I also see a pattern in my life. I truly want to break this pattern. 
The pattern is this, I leave a bad relationship,
lose weight, gain my self esteem back, make
great strides in my live, move forward and about 1 to 2 yrs later
meet a man, get involved again,  things go bad.
I get depressed and feeling worthless, 
and it re starts all over again. I get depressed, I eat.
This has happened like 4 times in the last 20 years.
I'm ready for it to stop and would like to see what others have
tried. I was thinking of joining Curves.
I'm calling my doctor tomorrow to discuss my health, weight and depression.
(I'm on Zoloft and it use to work but seems the stress is stronger than
the drug now, 50 mg's worked then stopped working, went to 100 and it worked and not it doesn't.) :Bawling: 
Tomorrow I'm drinking water, eating better (less) and going to try
to defeat the depression. I have other life changes I need to make
but they will include making some hard decisions.
I really want this change, has anyone here dealt with a similar situation?
Anyone try Curves? Low Carb eating?
Losing weight isn't just about eating less and exercising more, it
seems to be about major life changes in thinking and lifestyle.


----------



## okgoatgal2 (May 28, 2002)

exercise will help with the depression. force a 10 min walk every day, and think only positive thoughts while you walk.


----------



## jessin (Aug 25, 2005)

what ever you choose to do go slow and make small changes at first, IMO it makes it alot easier to stick with the changes you end up making. Also go for short walks enjoy the beauty of nature around you it helps my mom who suffers from deppresion alot.


----------



## Ardie/WI (May 10, 2002)

I so wish that when we get depressed, we'd lose our appetite! I don't and head for the Cheetoes!

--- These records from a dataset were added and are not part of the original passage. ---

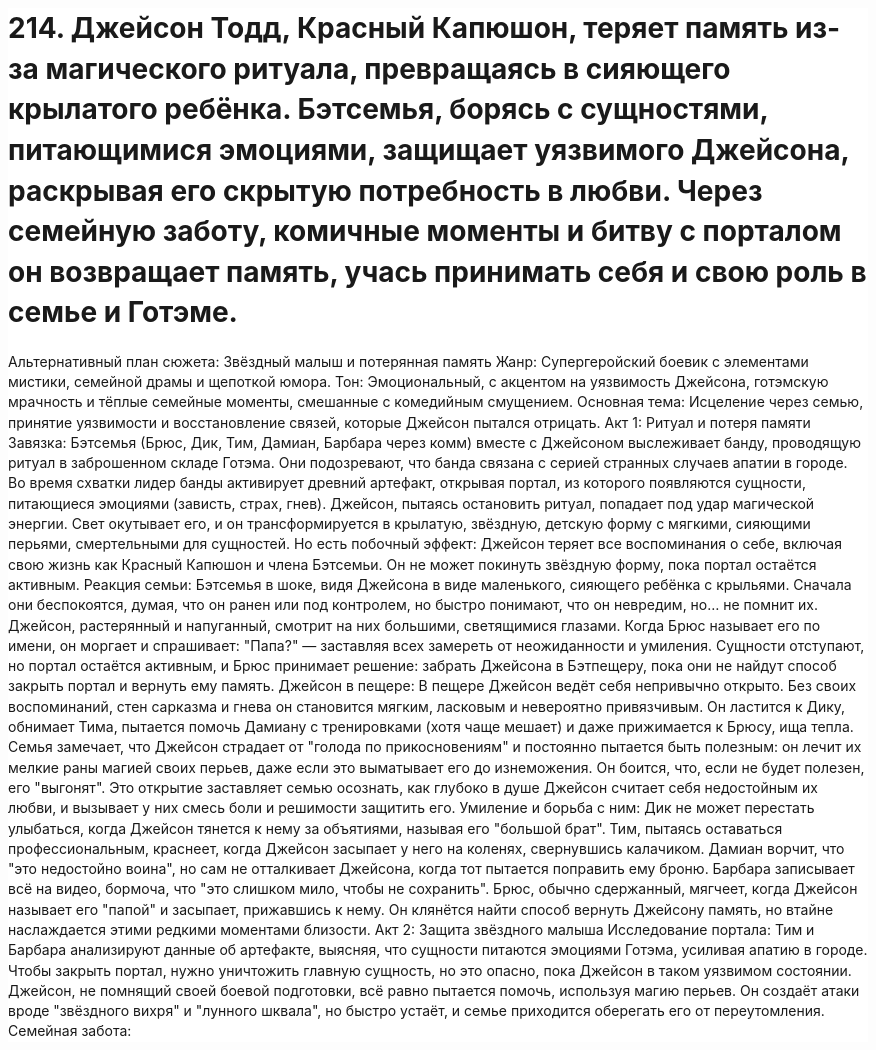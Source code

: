 # 214. Джейсон Тодд, Красный Капюшон, теряет память из-за магического ритуала, превращаясь в сияющего крылатого ребёнка. Бэтсемья, борясь с сущностями, питающимися эмоциями, защищает уязвимого Джейсона, раскрывая его скрытую потребность в любви. Через семейную заботу, комичные моменты и битву с порталом он возвращает память, учась принимать себя и свою роль в семье и Готэме.
Альтернативный план сюжета: Звёздный малыш и потерянная память
Жанр: Супергеройский боевик с элементами мистики, семейной драмы и щепоткой юмора.
Тон: Эмоциональный, с акцентом на уязвимость Джейсона, готэмскую мрачность и тёплые семейные моменты, смешанные с комедийным смущением.
Основная тема: Исцеление через семью, принятие уязвимости и восстановление связей, которые Джейсон пытался отрицать.
Акт 1: Ритуал и потеря памяти
Завязка:
Бэтсемья (Брюс, Дик, Тим, Дамиан, Барбара через комм) вместе с Джейсоном выслеживает банду, проводящую ритуал в заброшенном складе Готэма. Они подозревают, что банда связана с серией странных случаев апатии в городе.
Во время схватки лидер банды активирует древний артефакт, открывая портал, из которого появляются сущности, питающиеся эмоциями (зависть, страх, гнев). Джейсон, пытаясь остановить ритуал, попадает под удар магической энергии.
Свет окутывает его, и он трансформируется в крылатую, звёздную, детскую форму с мягкими, сияющими перьями, смертельными для сущностей. Но есть побочный эффект: Джейсон теряет все воспоминания о себе, включая свою жизнь как Красный Капюшон и члена Бэтсемьи. Он не может покинуть звёздную форму, пока портал остаётся активным.
Реакция семьи:
Бэтсемья в шоке, видя Джейсона в виде маленького, сияющего ребёнка с крыльями. Сначала они беспокоятся, думая, что он ранен или под контролем, но быстро понимают, что он невредим, но… не помнит их.
Джейсон, растерянный и напуганный, смотрит на них большими, светящимися глазами. Когда Брюс называет его по имени, он моргает и спрашивает: "Папа?" — заставляя всех замереть от неожиданности и умиления.
Сущности отступают, но портал остаётся активным, и Брюс принимает решение: забрать Джейсона в Бэтпещеру, пока они не найдут способ закрыть портал и вернуть ему память.
Джейсон в пещере:
В пещере Джейсон ведёт себя непривычно открыто. Без своих воспоминаний, стен сарказма и гнева он становится мягким, ласковым и невероятно привязчивым. Он ластится к Дику, обнимает Тима, пытается помочь Дамиану с тренировками (хотя чаще мешает) и даже прижимается к Брюсу, ища тепла.
Семья замечает, что Джейсон страдает от "голода по прикосновениям" и постоянно пытается быть полезным: он лечит их мелкие раны магией своих перьев, даже если это выматывает его до изнеможения. Он боится, что, если не будет полезен, его "выгонят".
Это открытие заставляет семью осознать, как глубоко в душе Джейсон считает себя недостойным их любви, и вызывает у них смесь боли и решимости защитить его.
Умиление и борьба с ним:
Дик не может перестать улыбаться, когда Джейсон тянется к нему за объятиями, называя его "большой брат". Тим, пытаясь оставаться профессиональным, краснеет, когда Джейсон засыпает у него на коленях, свернувшись калачиком.
Дамиан ворчит, что "это недостойно воина", но сам не отталкивает Джейсона, когда тот пытается поправить ему броню. Барбара записывает всё на видео, бормоча, что "это слишком мило, чтобы не сохранить".
Брюс, обычно сдержанный, мягчеет, когда Джейсон называет его "папой" и засыпает, прижавшись к нему. Он клянётся найти способ вернуть Джейсону память, но втайне наслаждается этими редкими моментами близости.
Акт 2: Защита звёздного малыша
Исследование портала:
Тим и Барбара анализируют данные об артефакте, выясняя, что сущности питаются эмоциями Готэма, усиливая апатию в городе. Чтобы закрыть портал, нужно уничтожить главную сущность, но это опасно, пока Джейсон в таком уязвимом состоянии.
Джейсон, не помнящий своей боевой подготовки, всё равно пытается помочь, используя магию перьев. Он создаёт атаки вроде "звёздного вихря" и "лунного шквала", но быстро устаёт, и семье приходится оберегать его от переутомления.
Семейная забота:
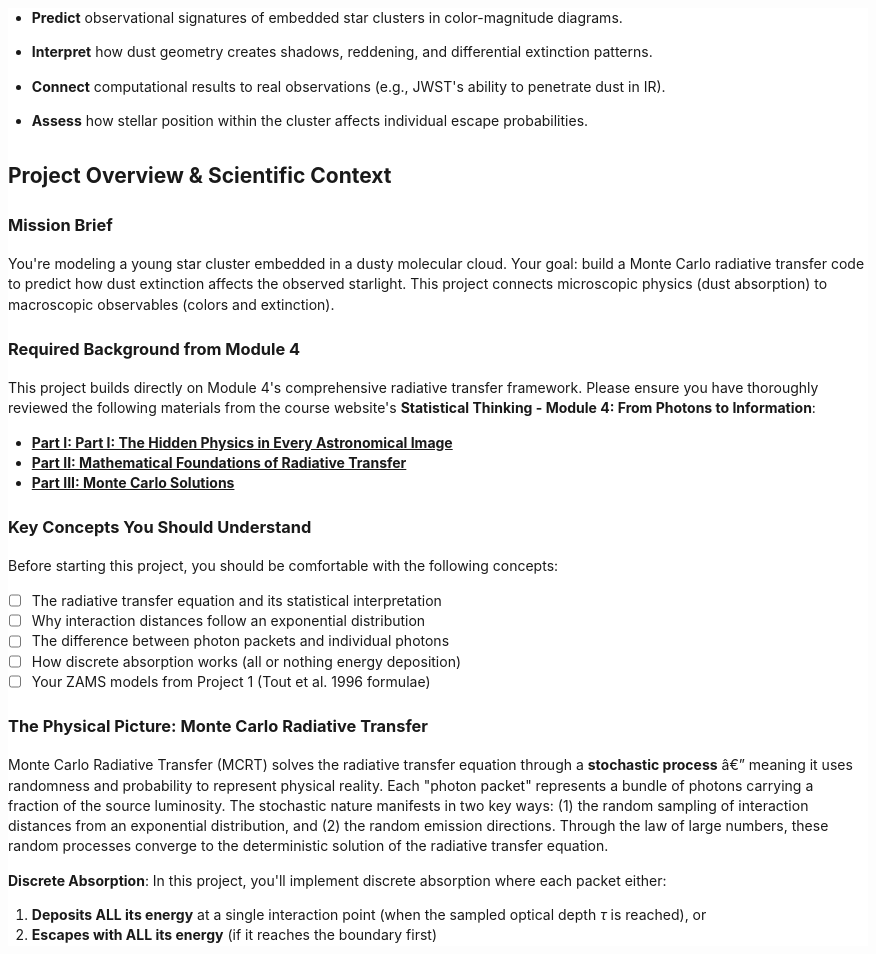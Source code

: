 - **Predict** observational signatures of embedded star clusters in color-magnitude diagrams.

- **Interpret** how dust geometry creates shadows, reddening, and differential extinction patterns.

- **Connect** computational results to real observations (e.g., JWST's ability to penetrate dust in IR).

- **Assess** how stellar position within the cluster affects individual escape probabilities.

## Project Overview \& Scientific Context

### Mission Brief

You're modeling a young star cluster embedded in a dusty molecular cloud. Your goal: build a Monte Carlo radiative transfer code to predict how dust extinction affects the observed starlight. This project connects microscopic physics (dust absorption) to macroscopic observables (colors and extinction).

### Required Background from Module 4

This project builds directly on Module 4's comprehensive radiative transfer framework. Please ensure you have thoroughly reviewed the following materials from the course website's **Statistical Thinking - Module 4: From Photons to Information**:

- **[Part I: Part I: The Hidden Physics in Every Astronomical Image](https://astrobytes-edu.github.io/astr596-modeling-universe/mod4-part1-light/)**
- **[Part II: Mathematical Foundations of Radiative Transfer](https://astrobytes-edu.github.io/astr596-modeling-universe/mod4-part2-rte/)**
- **[Part III: Monte Carlo Solutions](https://astrobytes-edu.github.io/astr596-modeling-universe/mod4-part3-mcrt/)**

### Key Concepts You Should Understand

Before starting this project, you should be comfortable with the following concepts:

- [ ] The radiative transfer equation and its statistical interpretation
- [ ] Why interaction distances follow an exponential distribution
- [ ] The difference between photon packets and individual photons
- [ ] How discrete absorption works (all or nothing energy deposition)
- [ ] Your ZAMS models from Project 1 (Tout et al. 1996 formulae)

### The Physical Picture: Monte Carlo Radiative Transfer

Monte Carlo Radiative Transfer (MCRT) solves the radiative transfer equation through a **stochastic process** â€” meaning it uses randomness and probability to represent physical reality. Each "photon packet" represents a bundle of photons carrying a fraction of the source luminosity. The stochastic nature manifests in two key ways: (1) the random sampling of interaction distances from an exponential distribution, and (2) the random emission directions. Through the law of large numbers, these random processes converge to the deterministic solution of the radiative transfer equation.

**Discrete Absorption**: In this project, you'll implement discrete absorption where each packet either:

1. **Deposits ALL its energy** at a single interaction point (when the sampled optical depth $\tau$ is reached), or
2. **Escapes with ALL its energy** (if it reaches the boundary first)
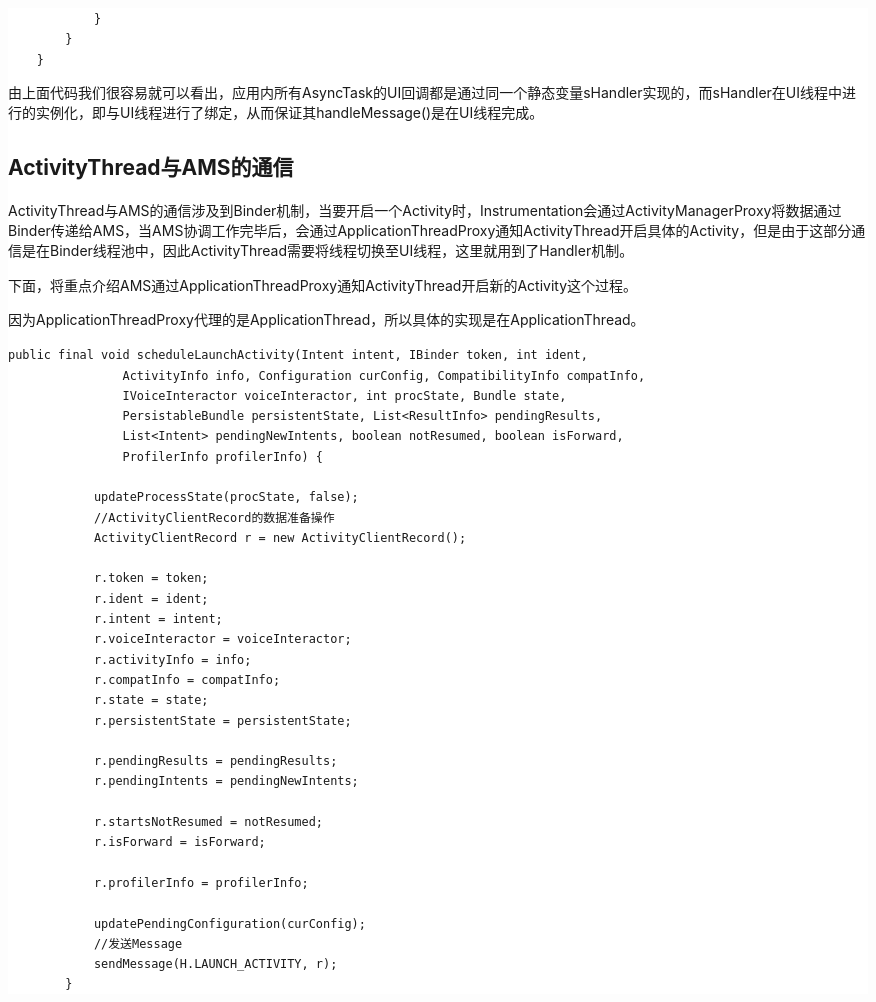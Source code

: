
 ```text
            }
        }
    }
```

由上面代码我们很容易就可以看出，应用内所有AsyncTask的UI回调都是通过同一个静态变量sHandler实现的，而sHandler在UI线程中进行的实例化，即与UI线程进行了绑定，从而保证其handleMessage\(\)是在UI线程完成。

## ActivityThread与AMS的通信

ActivityThread与AMS的通信涉及到Binder机制，当要开启一个Activity时，Instrumentation会通过ActivityManagerProxy将数据通过Binder传递给AMS，当AMS协调工作完毕后，会通过ApplicationThreadProxy通知ActivityThread开启具体的Activity，但是由于这部分通信是在Binder线程池中，因此ActivityThread需要将线程切换至UI线程，这里就用到了Handler机制。

下面，将重点介绍AMS通过ApplicationThreadProxy通知ActivityThread开启新的Activity这个过程。

因为ApplicationThreadProxy代理的是ApplicationThread，所以具体的实现是在ApplicationThread。

```text
public final void scheduleLaunchActivity(Intent intent, IBinder token, int ident,
                ActivityInfo info, Configuration curConfig, CompatibilityInfo compatInfo,
                IVoiceInteractor voiceInteractor, int procState, Bundle state,
                PersistableBundle persistentState, List<ResultInfo> pendingResults,
                List<Intent> pendingNewIntents, boolean notResumed, boolean isForward,
                ProfilerInfo profilerInfo) {

            updateProcessState(procState, false);
            //ActivityClientRecord的数据准备操作
            ActivityClientRecord r = new ActivityClientRecord();

            r.token = token;
            r.ident = ident;
            r.intent = intent;
            r.voiceInteractor = voiceInteractor;
            r.activityInfo = info;
            r.compatInfo = compatInfo;
            r.state = state;
            r.persistentState = persistentState;

            r.pendingResults = pendingResults;
            r.pendingIntents = pendingNewIntents;

            r.startsNotResumed = notResumed;
            r.isForward = isForward;

            r.profilerInfo = profilerInfo;

            updatePendingConfiguration(curConfig);
            //发送Message
            sendMessage(H.LAUNCH_ACTIVITY, r);
        }
```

Just take it one day at a time and don't look at the future.


----------



## SeptemberWolf (Aug 23, 2006)

Cheetos forever! For me, it's malt-vinegar-and-sea-salt potato chips ... Carbs tend to be 'comfort food'. When I need to kick-start the body and mind systems, I go on a cleansing fast. Exercise does help because it not only gets you energized, it also helps the flow of endorphins (same effect as anti-depressants). Watch funny movies. Also it's said that several cups of green tea per day helps with weight loss. I drink green tea and do a periodic cleansing fast. I also don't deny myself occasional comfort foods. There are certain foods recommended for good health like olive oil, walnuts, yogurt, and so forth. I put as much of these foods in my diet as possible and tell myself it counteracts the potato chips ... LOL! NEver used Curves, but I know it's more fun exercising with friends. Go for it and good luck!


----------



## WWTrailrider (Dec 14, 2006)

Hi Caelma, been where you are. I think the ticket is remmember who you want to be, work to get there and then know you ARE that person. Don't let another person tell you who you are, or put you down. The exercise is a good idea, start slow. (glad your talking with your doctor about all this), as for Curves, I've heard good things about them, and exercising with freinds is even better. Good Luck and keep in touch. Cheryl @ WindWood


----------



## teachable (Jan 15, 2007)

I have suffered from depression and gained weight because of it. For me winter is the hardest b/c of the weather and the lack of sunshine, it makes me want to stay indoors on the couch. I was on zoloft in the past, IMO it just masked my symptoms and didn't address my problems. When I got off it I was miserable until I started to address my low self esteem, poor self-image, my depression. My own experience has led me to believe actions first and then my thoughts follow. So when I start working out, I start to feel better and think more positive thoughts. Therapy helped me address the issues I had. The dieting/ exercise thing isn't just a plan, it is a lifestyle change. I can tell you that personally over the course of the last two years I have lost about 25 pounds and kept it off. I don't emotionally eat anymore. I eat to live not live to eat. I exercise at the local gym solo a few times a week and then I do some group exercises too ( spin class, or yoga). The group setting helps me stay motivated as long as I don't compare myself to others. The only competition is with myself. All of that started just by taking it slow, one day at a time, and realizing that I'm am worth it.


----------



## Caelma (Mar 7, 2005)

teachable said:


> I was on zoloft in the past, IMO it just masked my symptoms and didn't address my problems. When I got off it I was miserable until I started to address my low self esteem, poor self-image, my depression.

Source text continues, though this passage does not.